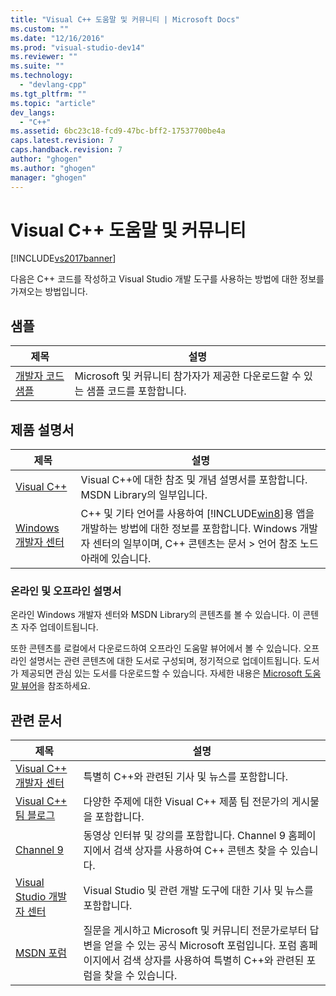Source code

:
 ```yaml
---
title: "Visual C++ 도움말 및 커뮤니티 | Microsoft Docs"
ms.custom: ""
ms.date: "12/16/2016"
ms.prod: "visual-studio-dev14"
ms.reviewer: ""
ms.suite: ""
ms.technology: 
  - "devlang-cpp"
ms.tgt_pltfrm: ""
ms.topic: "article"
dev_langs: 
  - "C++"
ms.assetid: 6bc23c18-fcd9-47bc-bff2-17537700be4a
caps.latest.revision: 7
caps.handback.revision: 7
author: "ghogen"
ms.author: "ghogen"
manager: "ghogen"
---
```

# Visual C++ 도움말 및 커뮤니티
[!INCLUDE[vs2017banner](../assembler/inline/includes/vs2017banner.md)]

다음은 C\+\+ 코드를 작성하고 Visual Studio 개발 도구를 사용하는 방법에 대한 정보를 가져오는 방법입니다.  
  
## 샘플  
  
|제목|설명|  
|--------|--------|  
|[개발자 코드 샘플](http://go.microsoft.com/fwlink/p/?LinkId=256533)|Microsoft 및 커뮤니티 참가자가 제공한 다운로드할 수 있는 샘플 코드를 포함합니다.|  
  
## 제품 설명서  
  
|제목|설명|  
|--------|--------|  
|[Visual C\+\+](../top/visual-cpp-in-visual-studio-2015.md)|Visual C\+\+에 대한 참조 및 개념 설명서를 포함합니다. MSDN Library의 일부입니다.|  
|[Windows 개발자 센터](http://go.microsoft.com/fwlink/p/?LinkId=256534)|C\+\+ 및 기타 언어를 사용하여 [!INCLUDE[win8](../build/includes/win8_md.md)]용 앱을 개발하는 방법에 대한 정보를 포함합니다. Windows 개발자 센터의 일부이며, C\+\+ 콘텐츠는 문서 \> 언어 참조 노드 아래에 있습니다.|  
  
### 온라인 및 오프라인 설명서  
 온라인 Windows 개발자 센터와 MSDN Library의 콘텐츠를 볼 수 있습니다. 이 콘텐츠 자주 업데이트됩니다.  
  
 또한 콘텐츠를 로컬에서 다운로드하여 오프라인 도움말 뷰어에서 볼 수 있습니다. 오프라인 설명서는 관련 콘텐츠에 대한 도서로 구성되며, 정기적으로 업데이트됩니다. 도서가 제공되면 관심 있는 도서를 다운로드할 수 있습니다. 자세한 내용은 [Microsoft 도움말 뷰어](../Topic/Microsoft%20Help%20Viewer.md)을 참조하세요.  
  
## 관련 문서  
  
|제목|설명|  
|--------|--------|  
|[Visual C\+\+ 개발자 센터](http://go.microsoft.com/fwlink/p/?LinkId=256536)|특별히 C\+\+와 관련된 기사 및 뉴스를 포함합니다.|  
|[Visual C\+\+ 팀 블로그](http://go.microsoft.com/fwlink/p/?LinkId=256537)|다양한 주제에 대한 Visual C\+\+ 제품 팀 전문가의 게시물을 포함합니다.|  
|[Channel 9](http://go.microsoft.com/fwlink/p/?LinkId=251694)|동영상 인터뷰 및 강의를 포함합니다. Channel 9 홈페이지에서 검색 상자를 사용하여 C\+\+ 콘텐츠 찾을 수 있습니다.|  
|[Visual Studio 개발자 센터](http://go.microsoft.com/fwlink/p/?LinkId=256535)|Visual Studio 및 관련 개발 도구에 대한 기사 및 뉴스를 포함합니다.|  
|[MSDN 포럼](http://go.microsoft.com/fwlink/p/?LinkId=256538)|질문을 게시하고 Microsoft 및 커뮤니티 전문가로부터 답변을 얻을 수 있는 공식 Microsoft 포럼입니다. 포럼 홈페이지에서 검색 상자를 사용하여 특별히 C\+\+와 관련된 포럼을 찾을 수 있습니다.|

→ WHAT IS EXPECTED
Whichever lines of the data include the word "http", pull them out.

→ EXERCISE RESPONSE
|[개발자 코드 샘플](http://go.microsoft.com/fwlink/p/?LinkId=256533)|Microsoft 및 커뮤니티 참가자가 제공한 다운로드할 수 있는 샘플 코드를 포함합니다.|  
|[Windows 개발자 센터](http://go.microsoft.com/fwlink/p/?LinkId=256534)|C\+\+ 및 기타 언어를 사용하여 [!INCLUDE[win8](../build/includes/win8_md.md)]용 앱을 개발하는 방법에 대한 정보를 포함합니다. Windows 개발자 센터의 일부이며, C\+\+ 콘텐츠는 문서 \> 언어 참조 노드 아래에 있습니다.|  
|[Visual C\+\+ 개발자 센터](http://go.microsoft.com/fwlink/p/?LinkId=256536)|특별히 C\+\+와 관련된 기사 및 뉴스를 포함합니다.|  
|[Visual C\+\+ 팀 블로그](http://go.microsoft.com/fwlink/p/?LinkId=256537)|다양한 주제에 대한 Visual C\+\+ 제품 팀 전문가의 게시물을 포함합니다.|  
|[Channel 9](http://go.microsoft.com/fwlink/p/?LinkId=251694)|동영상 인터뷰 및 강의를 포함합니다. Channel 9 홈페이지에서 검색 상자를 사용하여 C\+\+ 콘텐츠 찾을 수 있습니다.|  
|[Visual Studio 개발자 센터](http://go.microsoft.com/fwlink/p/?LinkId=256535)|Visual Studio 및 관련 개발 도구에 대한 기사 및 뉴스를 포함합니다.|  
|[MSDN 포럼](http://go.microsoft.com/fwlink/p/?LinkId=256538)|질문을 게시하고 Microsoft 및 커뮤니티 전문가로부터 답변을 얻을 수 있는 공식 Microsoft 포럼입니다. 포럼 홈페이지에서 검색 상자를 사용하여 특별히 C\+\+와 관련된 포럼을 찾을 수 있습니다.|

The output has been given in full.